Treatment options for acute depression in bipolar disorder

Bipolar Disorders, 04/20/2012

Treatment decisions in bipolar depression involve a range of different pharmacological and non–pharmacological options. Monitoring potential unwanted effects and the appropriateness of treatment can help to effectively balance benefits and risks in individual situations.


  • The evidence is largely based on a systematic literature search and appraisal that was part of the development of the German Guideline for Bipolar Disorders.
  • All relevant randomized controlled trials were critically evaluated.
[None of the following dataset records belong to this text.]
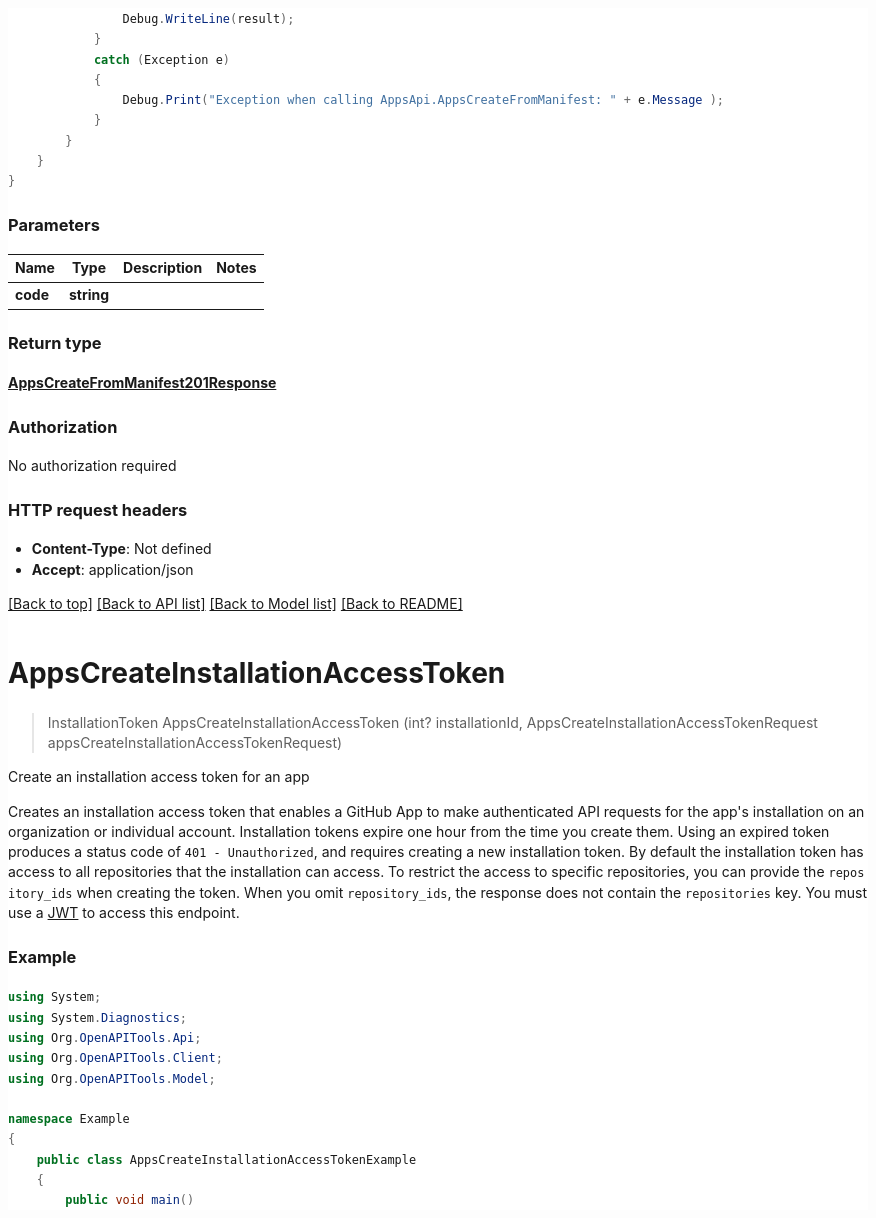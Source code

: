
 ```csharp
                Debug.WriteLine(result);
            }
            catch (Exception e)
            {
                Debug.Print("Exception when calling AppsApi.AppsCreateFromManifest: " + e.Message );
            }
        }
    }
}
```

### Parameters

Name | Type | Description  | Notes
------------- | ------------- | ------------- | -------------
 **code** | **string**|  | 

### Return type

[**AppsCreateFromManifest201Response**](AppsCreateFromManifest201Response.md)

### Authorization

No authorization required

### HTTP request headers

 - **Content-Type**: Not defined
 - **Accept**: application/json

[[Back to top]](#) [[Back to API list]](../README.md#documentation-for-api-endpoints) [[Back to Model list]](../README.md#documentation-for-models) [[Back to README]](../README.md)

<a name="appscreateinstallationaccesstoken"></a>
# **AppsCreateInstallationAccessToken**
> InstallationToken AppsCreateInstallationAccessToken (int? installationId, AppsCreateInstallationAccessTokenRequest appsCreateInstallationAccessTokenRequest)

Create an installation access token for an app

Creates an installation access token that enables a GitHub App to make authenticated API requests for the app's installation on an organization or individual account. Installation tokens expire one hour from the time you create them. Using an expired token produces a status code of `401 - Unauthorized`, and requires creating a new installation token. By default the installation token has access to all repositories that the installation can access. To restrict the access to specific repositories, you can provide the `repository_ids` when creating the token. When you omit `repository_ids`, the response does not contain the `repositories` key.  You must use a [JWT](https://docs.github.com/apps/building-github-apps/authenticating-with-github-apps/#authenticating-as-a-github-app) to access this endpoint.

### Example
```csharp
using System;
using System.Diagnostics;
using Org.OpenAPITools.Api;
using Org.OpenAPITools.Client;
using Org.OpenAPITools.Model;

namespace Example
{
    public class AppsCreateInstallationAccessTokenExample
    {
        public void main()
```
  • Overall, the number of suitably controlled studies for the treatment of bipolar depression is relatively low.
  • There are two common scenarios.
  • Scenario A, if a patient with bipolar depression is currently not being treated with a mood-stabilizing agent (de novo depression, first or subsequent episode), then quetiapine or olanzapine are options, or alternatively, carbamazepine and lamotrigine can be considered.
  • Antidepressants are an option for short-term use, but whether they are best administered as monotherapy or in combination with mood-stabilizing agents is still controversial.
  • In practice, most clinicians use antidepressants in combination with an antimanic agent.
  • Scenario B, if a patient is already being treated optimally with a mood-stabilizing agent (good adherence and appropriate dose) such as lithium, lamotrigine is an option.
  • There is no evidence for additional benefit from antidepressants where a patient is already being treated with a mood stabilizer; however, in practice an antidepressant is often trialled.
  • Efficient psychotherapy is an important part of the treatment regimen and should span all phases of the illness.